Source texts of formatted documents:
Start of Block
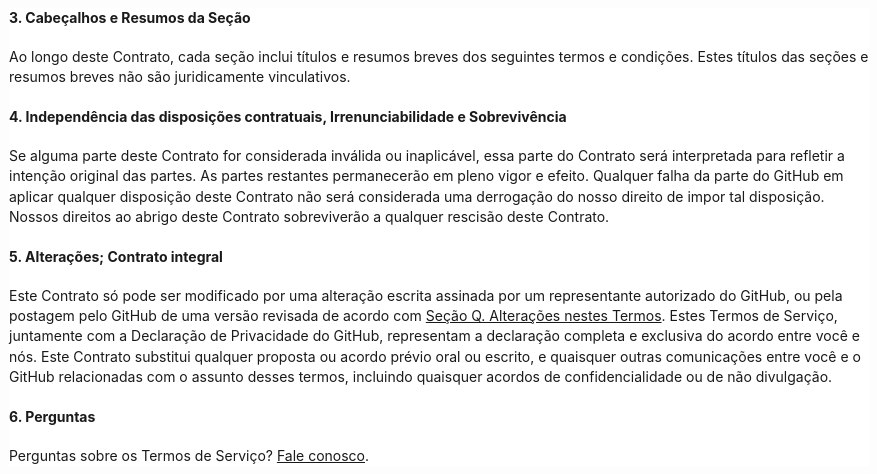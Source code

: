 #### 3. Cabeçalhos e Resumos da Seção
Ao longo deste Contrato, cada seção inclui títulos e resumos breves dos seguintes termos e condições. Estes títulos das seções e resumos breves não são juridicamente vinculativos.

#### 4. Independência das disposições contratuais, Irrenunciabilidade e Sobrevivência
Se alguma parte deste Contrato for considerada inválida ou inaplicável, essa parte do Contrato será interpretada para refletir a intenção original das partes. As partes restantes permanecerão em pleno vigor e efeito. Qualquer falha da parte do GitHub em aplicar qualquer disposição deste Contrato não será considerada uma derrogação do nosso direito de impor tal disposição. Nossos direitos ao abrigo deste Contrato sobreviverão a qualquer rescisão deste Contrato.

#### 5. Alterações; Contrato integral
Este Contrato só pode ser modificado por uma alteração escrita assinada por um representante autorizado do GitHub, ou pela postagem pelo GitHub de uma versão revisada de acordo com [Seção Q. Alterações nestes Termos](#q-changes-to-these-terms). Estes Termos de Serviço, juntamente com a Declaração de Privacidade do GitHub, representam a declaração completa e exclusiva do acordo entre você e nós. Este Contrato substitui qualquer proposta ou acordo prévio oral ou escrito, e quaisquer outras comunicações entre você e o GitHub relacionadas com o assunto desses termos, incluindo quaisquer acordos de confidencialidade ou de não divulgação.

#### 6. Perguntas
Perguntas sobre os Termos de Serviço? [Fale conosco](https://support.github.com/contact).
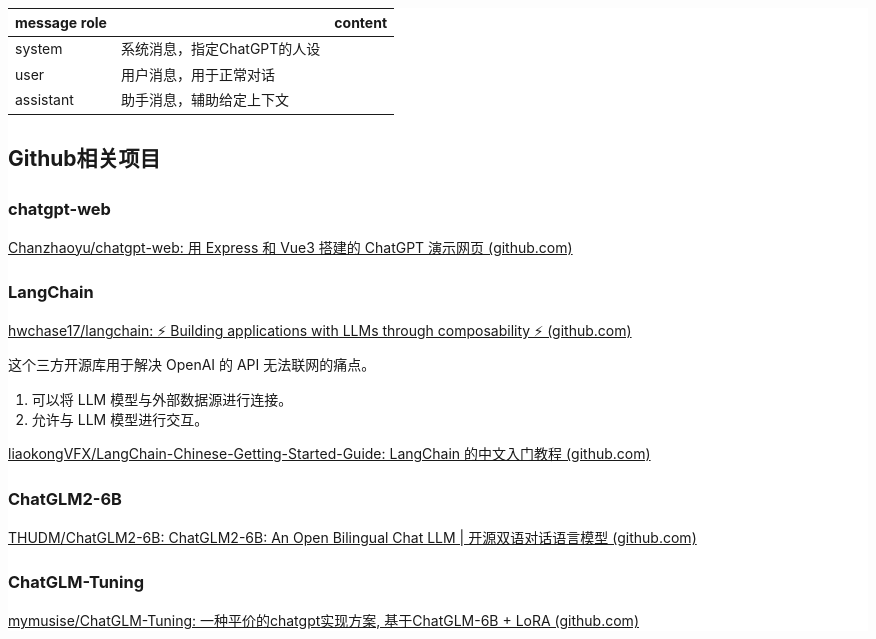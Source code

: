 | message role |                             | content |
| ------------ | --------------------------- | ------- |
| system       | 系统消息，指定ChatGPT的人设 |         |
| user         | 用户消息，用于正常对话      |         |
| assistant    | 助手消息，辅助给定上下文    |         |



## Github相关项目

### chatgpt-web

[Chanzhaoyu/chatgpt-web: 用 Express 和 Vue3 搭建的 ChatGPT 演示网页 (github.com)](https://github.com/Chanzhaoyu/chatgpt-web)

### LangChain

[hwchase17/langchain: ⚡ Building applications with LLMs through composability ⚡ (github.com)](https://github.com/hwchase17/langchain)

这个三方开源库用于解决 OpenAI 的 API 无法联网的痛点。

1. 可以将 LLM 模型与外部数据源进行连接。
2. 允许与 LLM 模型进行交互。

[liaokongVFX/LangChain-Chinese-Getting-Started-Guide: LangChain 的中文入门教程 (github.com)](https://github.com/liaokongVFX/LangChain-Chinese-Getting-Started-Guide)

### ChatGLM2-6B

[THUDM/ChatGLM2-6B: ChatGLM2-6B: An Open Bilingual Chat LLM | 开源双语对话语言模型 (github.com)](https://github.com/THUDM/ChatGLM2-6B)

### ChatGLM-Tuning

[mymusise/ChatGLM-Tuning: 一种平价的chatgpt实现方案, 基于ChatGLM-6B + LoRA (github.com)](https://github.com/mymusise/ChatGLM-Tuning)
End of Block
Exercise: The pictures in the data should be omitted, and every remaining line set down exactly.

Written response:
Source code

: #### 3. Cabeçalhos e Resumos da Seção
Ao longo deste Contrato, cada seção inclui títulos e resumos breves dos seguintes termos e condições. Estes títulos das seções e resumos breves não são juridicamente vinculativos.

#### 4. Independência das disposições contratuais, Irrenunciabilidade e Sobrevivência
Se alguma parte deste Contrato for considerada inválida ou inaplicável, essa parte do Contrato será interpretada para refletir a intenção original das partes. As partes restantes permanecerão em pleno vigor e efeito. Qualquer falha da parte do GitHub em aplicar qualquer disposição deste Contrato não será considerada uma derrogação do nosso direito de impor tal disposição. Nossos direitos ao abrigo deste Contrato sobreviverão a qualquer rescisão deste Contrato.

#### 5. Alterações; Contrato integral
Este Contrato só pode ser modificado por uma alteração escrita assinada por um representante autorizado do GitHub, ou pela postagem pelo GitHub de uma versão revisada de acordo com [Seção Q. Alterações nestes Termos](#q-changes-to-these-terms). Estes Termos de Serviço, juntamente com a Declaração de Privacidade do GitHub, representam a declaração completa e exclusiva do acordo entre você e nós. Este Contrato substitui qualquer proposta ou acordo prévio oral ou escrito, e quaisquer outras comunicações entre você e o GitHub relacionadas com o assunto desses termos, incluindo quaisquer acordos de confidencialidade ou de não divulgação.

#### 6. Perguntas
Perguntas sobre os Termos de Serviço? [Fale conosco](https://support.github.com/contact).
Source code

: | message role |                             | content |
| ------------ | --------------------------- | ------- |
| system       | 系统消息，指定ChatGPT的人设 |         |
| user         | 用户消息，用于正常对话      |         |
| assistant    | 助手消息，辅助给定上下文    |         |



## Github相关项目

### chatgpt-web

[Chanzhaoyu/chatgpt-web: 用 Express 和 Vue3 搭建的 ChatGPT 演示网页 (github.com)](https://github.com/Chanzhaoyu/chatgpt-web)

### LangChain

[hwchase17/langchain: ⚡ Building applications with LLMs through composability ⚡ (github.com)](https://github.com/hwchase17/langchain)

这个三方开源库用于解决 OpenAI 的 API 无法联网的痛点。

1. 可以将 LLM 模型与外部数据源进行连接。
2. 允许与 LLM 模型进行交互。

[liaokongVFX/LangChain-Chinese-Getting-Started-Guide: LangChain 的中文入门教程 (github.com)](https://github.com/liaokongVFX/LangChain-Chinese-Getting-Started-Guide)

### ChatGLM2-6B

[THUDM/ChatGLM2-6B: ChatGLM2-6B: An Open Bilingual Chat LLM | 开源双语对话语言模型 (github.com)](https://github.com/THUDM/ChatGLM2-6B)

### ChatGLM-Tuning

[mymusise/ChatGLM-Tuning: 一种平价的chatgpt实现方案, 基于ChatGLM-6B + LoRA (github.com)](https://github.com/mymusise/ChatGLM-Tuning)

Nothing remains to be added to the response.